Search Insert Position

Problem Statement:

Given a sorted array of distinct integers and a target value, return the index if the target is found. If not, return the index where it would be if it were inserted in order. You must write an algorithm with O(log n) runtime complexity.

Example 1:

Input: nums = [1,3,5,6], target = 5 Output: 2

Example 2:

Input: nums = [1,3,5,6], target = 2 Output: 1

Example 3:

Input: nums = [1,3,5,6], target = 7 Output: 4

Solution:

Very classic application of binary search.

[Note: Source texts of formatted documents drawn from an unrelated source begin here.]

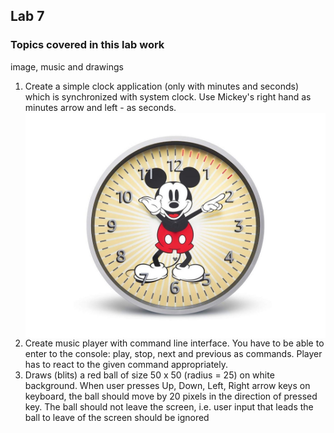 ## Lab 7

### Topics covered in this lab work
image, music and drawings

1. Create a simple clock application (only with minutes and seconds) which is synchronized with system clock. Use Mickey's right hand as minutes arrow and left - as seconds. <img src="images/mickeyclock.jpeg"
     alt="mickeyclock"
     style="float: left; margin-right: 10px;" />
2. Create music player with command line interface. You have to be able to enter to the console: play, stop, next and previous as commands. Player has to react to the given command appropriately.
3. Draws (blits) a red ball of size 50 x 50 (radius = 25) on white background. When user presses Up, Down, Left, Right arrow keys on keyboard, the ball should move by 20 pixels in the direction of pressed key. The ball should not leave the screen, i.e. user input that leads the ball to leave of the screen should be ignored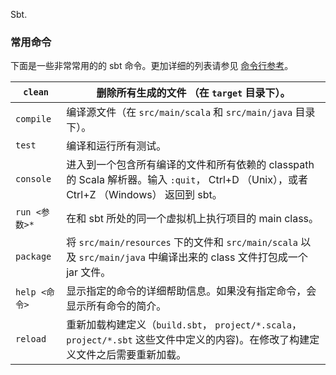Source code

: Sbt. 

### 常用命令[ ](https://www.scala-sbt.org/1.x/docs/zh-cn/Running.html#常用命令)

下面是一些非常常用的的 sbt 命令。更加详细的列表请参见 [命令行参考](https://www.scala-sbt.org/1.x/docs/docs/Command-Line-Reference.html)。

| `clean`       | 删除所有生成的文件 （在 `target` 目录下）。                  |
| ------------- | ------------------------------------------------------------ |
| `compile`     | 编译源文件（在 `src/main/scala` 和 `src/main/java` 目录下）。 |
| `test`        | 编译和运行所有测试。                                         |
| `console`     | 进入到一个包含所有编译的文件和所有依赖的 classpath 的 Scala 解析器。输入 `:quit`， Ctrl+D （Unix），或者 Ctrl+Z （Windows） 返回到 sbt。 |
| `run <参数>*` | 在和 sbt 所处的同一个虚拟机上执行项目的 main class。         |
| `package`     | 将 `src/main/resources` 下的文件和 `src/main/scala` 以及 `src/main/java` 中编译出来的 class 文件打包成一个 jar 文件。 |
| `help <命令>` | 显示指定的命令的详细帮助信息。如果没有指定命令，会显示所有命令的简介。 |
| `reload`      | 重新加载构建定义（`build.sbt`， `project/*.scala`， `project/*.sbt` 这些文件中定义的内容)。在修改了构建定义文件之后需要重新加载。 |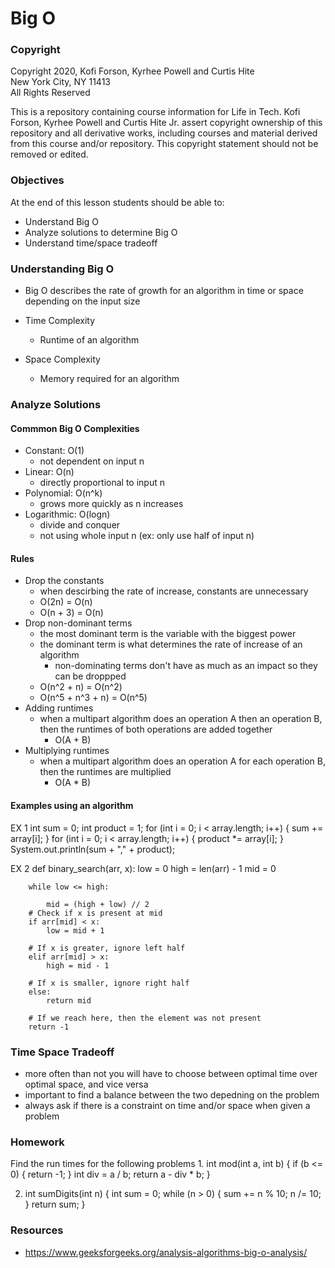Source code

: # Big O

### Copyright
Copyright 2020, Kofi Forson, Kyrhee Powell and Curtis Hite \
New York City, NY 11413 \
All Rights Reserved

This is a repository containing course information for Life in Tech. Kofi Forson, Kyrhee Powell and Curtis Hite Jr. assert copyright ownership of this repository and all derivative works, including courses and material derived from this course and/or repository. This copyright statement should not be removed or edited.


### Objectives
At the end of this lesson students should be able to: 
- Understand Big O
- Analyze solutions to determine Big O
- Understand time/space tradeoff

### Understanding Big O
- Big O describes the rate of growth for an algorithm in time or space depending on the input size

- Time Complexity
	- Runtime of an algorithm

- Space Complexity
	- Memory required for an algorithm


### Analyze Solutions
#### Commmon Big O Complexities
- Constant: O(1)
	- not dependent on input n
- Linear: O(n)
	- directly proportional to input n
- Polynomial: O(n^k)
	- grows more quickly as n increases
- Logarithmic: O(logn)
	- divide and conquer
	- not using whole input n (ex: only use half of input n)

#### Rules
- Drop the constants
	- when descirbing the rate of increase, constants are unnecessary
	- O(2n) = O(n)
	- O(n + 3) = O(n)
- Drop non-dominant terms
	- the most dominant term is the variable with the biggest power
	- the dominant term is what determines the rate of increase of an algorithm
		- non-dominating terms don't have as much as an impact so they can be droppped
	- O(n^2 + n) = O(n^2)
	- O(n^5 + n^3 + n) = O(n^5)
- Adding runtimes
	- when a multipart algorithm does an operation A then an operation B, then the runtimes of both operations are added together
		- O(A + B)
- Multiplying runtimes
	- when a multipart algorithm does an operation A for each operation B, then the runtimes are multiplied
		- O(A * B)

#### Examples using an algorithm
EX 1
	int sum = 0;
	int product = 1;
	for (int i = 0; i < array.length; i++) {
		sum += array[i];
	}
	for (int i = 0; i < array.length; i++) {
		product *= array[i];
	}
	System.out.println(sum + "," + product);

EX 2
	def binary_search(arr, x): 
		low = 0
		high = len(arr) - 1
		mid = 0
			
		while low <= high: 

			mid = (high + low) // 2
		# Check if x is present at mid 
		if arr[mid] < x: 
		    low = mid + 1

		# If x is greater, ignore left half 
		elif arr[mid] > x: 
		    high = mid - 1

		# If x is smaller, ignore right half 
		else: 
		    return mid 

		# If we reach here, then the element was not present 
		return -1




### Time Space Tradeoff
- more often than not you will have to choose between optimal time over optimal space, and vice versa
- important to find a balance between the two depedning on the problem
- always ask if there is a constraint on time and/or space when given a problem

### Homework
Find the run times for the following problems
1. 
	int mod(int a, int b) { 
		if (b <= 0) {
			return -1;
		}
		int div = a / b;
		return a - div * b;
	}

2. 
	int sumDigits(int n) { 
		int sum = 0;
		while (n > 0) { 
			sum += n % 10;
			n /= 10; 
		}
		return sum;
	}



### Resources
- https://www.geeksforgeeks.org/analysis-algorithms-big-o-analysis/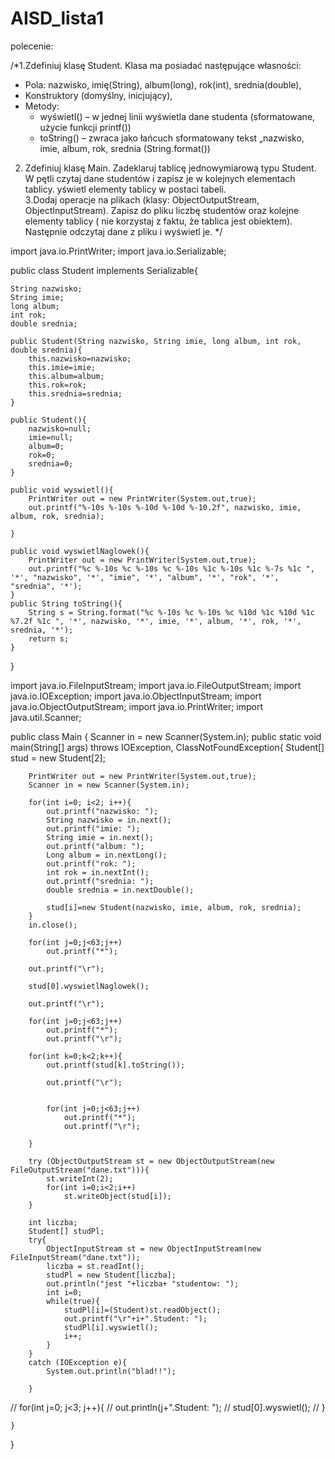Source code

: # AISD_lista1

polecenie:

/*1.Zdefiniuj klasę Student. Klasa ma posiadać następujące własności: 
- Pola: nazwisko, imię(String), album(long), rok(int), srednia(double), 
- Konstruktory (domyślny, inicjujący), 
- Metody: 
    - wyświetl() – w jednej linii wyświetla dane studenta (sformatowane, użycie funkcji printf()) 
    - toString()  – zwraca jako łańcuch sformatowany  tekst „nazwisko, imie, album, rok, srednia (String.format())
2. Zdefiniuj klasę Main.  Zadeklaruj tablicę jednowymiarową typu Student. W pętli czytaj dane studentów  i zapisz je w kolejnych elementach tablicy.  yświetl elementy tablicy w postaci tabeli.  
3.Dodaj operacje na plikach (klasy: ObjectOutputStream, ObjectInputStream). Zapisz do pliku liczbę studentów oraz kolejne elementy tablicy ( nie korzystaj z faktu, że tablica jest obiektem). Następnie odczytaj dane z pliku i wyświetl je.
*/

import java.io.PrintWriter;
import java.io.Serializable;

public class Student implements Serializable{

	String nazwisko;
	String imie;
	long album;
	int rok;
	double srednia;
	
	public Student(String nazwisko, String imie, long album, int rok, double srednia){
		this.nazwisko=nazwisko;
		this.imie=imie;
		this.album=album;
		this.rok=rok;
		this.srednia=srednia;
	}
	
	public Student(){
		nazwisko=null;
		imie=null;
		album=0;
		rok=0;
		srednia=0;
	}
	
	public void wyswietl(){
		PrintWriter out = new PrintWriter(System.out,true);
		out.printf("%-10s %-10s %-10d %-10d %-10.2f", nazwisko, imie, album, rok, srednia);

	}

	public void wyswietlNaglowek(){
		PrintWriter out = new PrintWriter(System.out,true);
		out.printf("%c %-10s %c %-10s %c %-10s %1c %-10s %1c %-7s %1c ", '*', "nazwisko", '*', "imie", '*', "album", '*', "rok", '*', "srednia", '*');
	}
	public String toString(){
		String s = String.format("%c %-10s %c %-10s %c %10d %1c %10d %1c %7.2f %1c ", '*', nazwisko, '*', imie, '*', album, '*', rok, '*', srednia, '*');
		return s;		
	}

	
}


import java.io.FileInputStream;
import java.io.FileOutputStream;
import java.io.IOException;
import java.io.ObjectInputStream;
import java.io.ObjectOutputStream;
import java.io.PrintWriter;
import java.util.Scanner;

public class Main {
    Scanner in = new Scanner(System.in);
	public static void main(String[] args) throws IOException, ClassNotFoundException{
		Student[] stud = new Student[2];	
		
		PrintWriter out = new PrintWriter(System.out,true);		
	    Scanner in = new Scanner(System.in);
	    
		for(int i=0; i<2; i++){
			out.printf("nazwisko: ");
			String nazwisko = in.next();
			out.printf("imie: ");
			String imie = in.next();			
			out.printf("album: ");			
			Long album = in.nextLong();
			out.printf("rok: ");			
			int rok = in.nextInt();	
			out.printf("srednia: ");			
			double srednia = in.nextDouble();
			
			stud[i]=new Student(nazwisko, imie, album, rok, srednia);
		}
		in.close();
		
		for(int j=0;j<63;j++)
			out.printf("*");	
		
		out.printf("\r");					
			
		stud[0].wyswietlNaglowek();
			
		out.printf("\r");							
			
		for(int j=0;j<63;j++)
			out.printf("*");	
		    out.printf("\r");	
			    
		for(int k=0;k<2;k++){					
			out.printf(stud[k].toString());
				
			out.printf("\r");	
				
				
			for(int j=0;j<63;j++)
				out.printf("*");	
				out.printf("\r");	
					
		}
	
		try	(ObjectOutputStream st = new ObjectOutputStream(new FileOutputStream("dane.txt"))){
			st.writeInt(2);	
			for(int i=0;i<2;i++)
				st.writeObject(stud[i]);
		}

		int liczba;
		Student[] studPl;
		try{
			ObjectInputStream st = new ObjectInputStream(new FileInputStream("dane.txt"));
			liczba = st.readInt();
			studPl = new Student[liczba];
			out.println("jest "+liczba+ "studentow: ");
			int i=0;
			while(true){
				studPl[i]=(Student)st.readObject();
				out.printf("\r"+i+".Student: ");
				studPl[i].wyswietl();	
				i++;
			}	
		}	
		catch (IOException e){
			System.out.println("blad!!");
			
		}
		
//		for(int j=0; j<3; j++){
//			out.println(j+".Student: ");
//			stud[0].wyswietl();
//		}

		
	}		
}



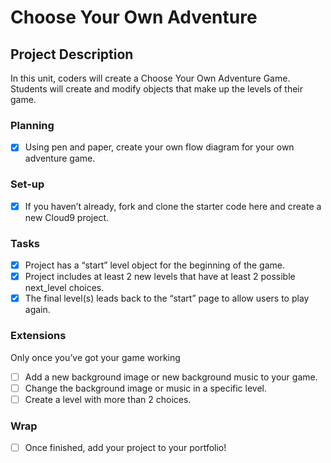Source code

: # Choose Your Own Adventure

## Project Description 
In this unit, coders will create a Choose Your Own Adventure Game. Students will create and modify objects that make up the levels of their game. 

### Planning
- [x] Using pen and paper, create your own flow diagram for your own adventure game.

### Set-up
- [x] If you haven’t already, fork and clone the starter code here and create a new Cloud9 project.

### Tasks
- [x] Project has a “start” level object for the beginning of the game.
- [x] Project includes at least 2 new levels that have at least 2 possible next_level choices.
- [x] The final level(s) leads back to the “start” page to allow users to play again.

### Extensions
Only once you’ve got your game working
- [ ] Add a new background image or new background music to your game.
- [ ] Change the background image or music in a specific level.
- [ ] Create a level with more than 2 choices.

### Wrap
- [ ] Once finished, add your project to your portfolio!
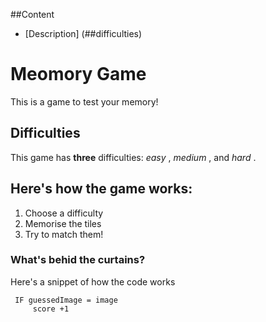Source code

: ##Content
- [Description] (##difficulties)

# Meomory Game
This is a game to test your memory!

## Difficulties
This game has **three** difficulties:  _easy_ , _medium_ , and _hard_ .

## Here's how the game works:
  
1. Choose a difficulty
2. Memorise the tiles
3. Try to match them!

### What's behid the curtains?
Here's a snippet of how the code works

     IF guessedImage = image
         score +1


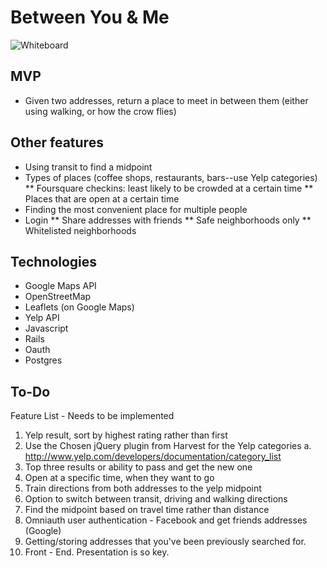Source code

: # Between You & Me 

![Whiteboard](http://i.imgur.com/n78p1GS.jpg)

## MVP ##

* Given two addresses, return a place to meet in between them (either using walking, or how the crow flies) 


## Other features ##

* Using transit to find a midpoint
* Types of places (coffee shops, restaurants, bars--use Yelp categories)
** Foursquare checkins: least likely to be crowded at a certain time
** Places that are open at a certain time
* Finding the most convenient place for multiple people
* Login
** Share addresses with friends
** Safe neighborhoods only
** Whitelisted neighborhoods


## Technologies ##

* Google Maps API
* OpenStreetMap
* Leaflets (on Google Maps)
* Yelp API
* Javascript
* Rails
* Oauth
* Postgres

## To-Do ##

Feature List - Needs to be implemented
 
1. Yelp result, sort by highest rating rather than first
2. Use the Chosen jQuery plugin from Harvest for the Yelp categories
  a. http://www.yelp.com/developers/documentation/category_list
3. Top three results or ability to pass and get the new one
4. Open at a specific time, when they want to go
5. Train directions from both addresses to the yelp midpoint
6. Option to switch between transit, driving and walking directions
7. Find the midpoint based on travel time rather than distance
8. Omniauth user authentication - Facebook and get friends addresses (Google)
9. Getting/storing addresses that you've been previously searched for.
10. Front - End. Presentation is so key.
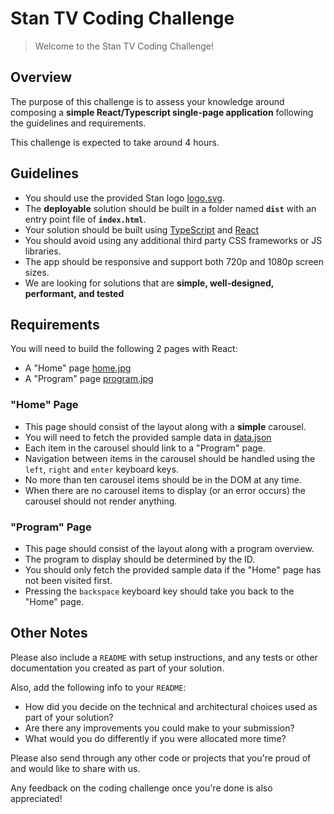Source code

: # Stan TV Coding Challenge

> Welcome to the Stan TV Coding Challenge!

## Overview

The purpose of this challenge is to assess your knowledge around composing a **simple React/Typescript single-page application** following the guidelines and requirements.

This challenge is expected to take around 4 hours.

## Guidelines

- You should use the provided Stan logo [logo.svg](./logo.svg).
- The **deployable** solution should be built in a folder named **`dist`** with an entry point file of **`index.html`**.
- Your solution should be built using [TypeScript](https://www.typescriptlang.org) and [React](https://facebook.github.io/react/)
- You should avoid using any additional third party CSS frameworks or JS libraries.
- The app should be responsive and support both 720p and 1080p screen sizes.
- We are looking for solutions that are **simple, well-designed, performant, and tested**

## Requirements

You will need to build the following 2 pages with React:

- A "Home" page [home.jpg](./home.jpg)
- A "Program" page [program.jpg](./program.jpg)

### "Home" Page

- This page should consist of the layout along with a **simple** carousel.
- You will need to fetch the provided sample data in [data.json](./data.json)
- Each item in the carousel should link to a "Program" page.
- Navigation between items in the carousel should be handled using the `left`, `right` and `enter` keyboard keys.
- No more than ten carousel items should be in the DOM at any time.
- When there are no carousel items to display (or an error occurs) the carousel should not render anything.

### "Program" Page

- This page should consist of the layout along with a program overview.
- The program to display should be determined by the ID.
- You should only fetch the provided sample data if the "Home" page has not been visited first.
- Pressing the `backspace` keyboard key should take you back to the "Home" page.

## Other Notes

Please also include a `README` with setup instructions, and any tests or other documentation you created as part of your solution.

Also, add the following info to your `README`:

- How did you decide on the technical and architectural choices used as part of your solution?
- Are there any improvements you could make to your submission?
- What would you do differently if you were allocated more time?

Please also send through any other code or projects that you're proud of and would like to share with us.

Any feedback on the coding challenge once you're done is also appreciated!
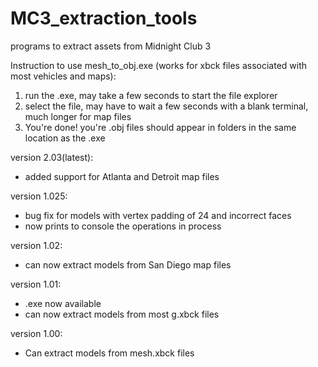 # MC3_extraction_tools
programs to extract assets from Midnight Club 3

Instruction to use mesh_to_obj.exe (works for xbck files associated with most vehicles and maps):
1. run the .exe, may take a few seconds to start the file explorer
2. select the file, may have to wait a few seconds with a blank terminal, much longer for map files
3. You're done! you're .obj files should appear in folders in the same location as the .exe

version 2.03(latest):
- added support for Atlanta and Detroit map files

version 1.025:
- bug fix for models with vertex padding of 24 and incorrect faces
- now prints to console the operations in process

version 1.02: 
- can now extract models from San Diego map files

version 1.01: 
- .exe now available
- can now extract models from most g.xbck files

version 1.00: 
- Can extract models from mesh.xbck files

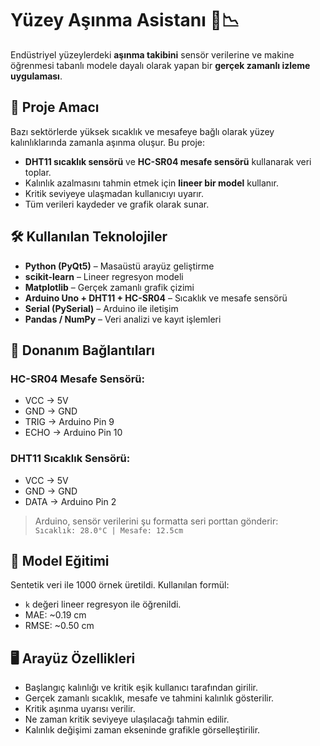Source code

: 

# Yüzey Aşınma Asistanı 🔧📉

Endüstriyel yüzeylerdeki **aşınma takibini** sensör verilerine ve makine öğrenmesi tabanlı modele dayalı olarak yapan bir **gerçek zamanlı izleme uygulaması**.

## 🎯 Proje Amacı

Bazı sektörlerde yüksek sıcaklık ve mesafeye bağlı olarak yüzey kalınlıklarında zamanla aşınma oluşur. Bu proje:

- **DHT11 sıcaklık sensörü** ve **HC-SR04 mesafe sensörü** kullanarak veri toplar.
- Kalınlık azalmasını tahmin etmek için **lineer bir model** kullanır.
- Kritik seviyeye ulaşmadan kullanıcıyı uyarır.
- Tüm verileri kaydeder ve grafik olarak sunar.

## 🛠️ Kullanılan Teknolojiler

- **Python (PyQt5)** – Masaüstü arayüz geliştirme
- **scikit-learn** – Lineer regresyon modeli
- **Matplotlib** – Gerçek zamanlı grafik çizimi
- **Arduino Uno + DHT11 + HC-SR04** – Sıcaklık ve mesafe sensörü
- **Serial (PySerial)** – Arduino ile iletişim
- **Pandas / NumPy** – Veri analizi ve kayıt işlemleri

## 🔌 Donanım Bağlantıları

### HC-SR04 Mesafe Sensörü:
- VCC → 5V  
- GND → GND  
- TRIG → Arduino Pin 9  
- ECHO → Arduino Pin 10  

### DHT11 Sıcaklık Sensörü:
- VCC → 5V  
- GND → GND  
- DATA → Arduino Pin 2  

> Arduino, sensör verilerini şu formatta seri porttan gönderir:  
> `Sıcaklık: 28.0°C | Mesafe: 12.5cm`

## 🧠 Model Eğitimi

Sentetik veri ile 1000 örnek üretildi. Kullanılan formül:


- `k` değeri lineer regresyon ile öğrenildi.
- MAE: ~0.19 cm  
- RMSE: ~0.50 cm

## 🖥️ Arayüz Özellikleri

- Başlangıç kalınlığı ve kritik eşik kullanıcı tarafından girilir.
- Gerçek zamanlı sıcaklık, mesafe ve tahmini kalınlık gösterilir.
- Kritik aşınma uyarısı verilir.
- Ne zaman kritik seviyeye ulaşılacağı tahmin edilir.
- Kalınlık değişimi zaman ekseninde grafikle görselleştirilir.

• We are looking for the minimal k value satisfying nums[k] >= target, and we can just copy-paste our template.
• Notice that our solution is correct regardless of whether the input array nums has duplicates.
• Also notice that the input  target might be larger than all elements in nums and therefore needs to placed at the end of the array.
  • That’s why we should initialize right = len(nums) instead of right = len(nums) - 1.

class Solution {
    public int searchInsert(int[] nums, int target) {
        int left = 0, right = nums.length;
 
        while(left < right){
            int mid = left + (right - left)/2;
            if(nums[mid] >= target){
                right = mid;
            } else{
                left = mid + 1;
            }
        }
        return left;
    }
}